→ Task objective:
The required output is every entry below, copied exactly.

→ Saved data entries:
┄┄┄┄┄┄┄┄┄┄┄┄┄┄┄┄┄┄┄┄

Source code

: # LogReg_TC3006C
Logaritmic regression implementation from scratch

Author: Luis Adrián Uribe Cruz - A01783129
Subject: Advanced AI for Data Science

┄┄┄┄┄┄┄┄┄┄┄┄┄┄┄┄┄┄┄┄

→ Exercise response:
Source code

: # LogReg_TC3006C
Logaritmic regression implementation from scratch

Author: Luis Adrián Uribe Cruz - A01783129
Subject: Advanced AI for Data Science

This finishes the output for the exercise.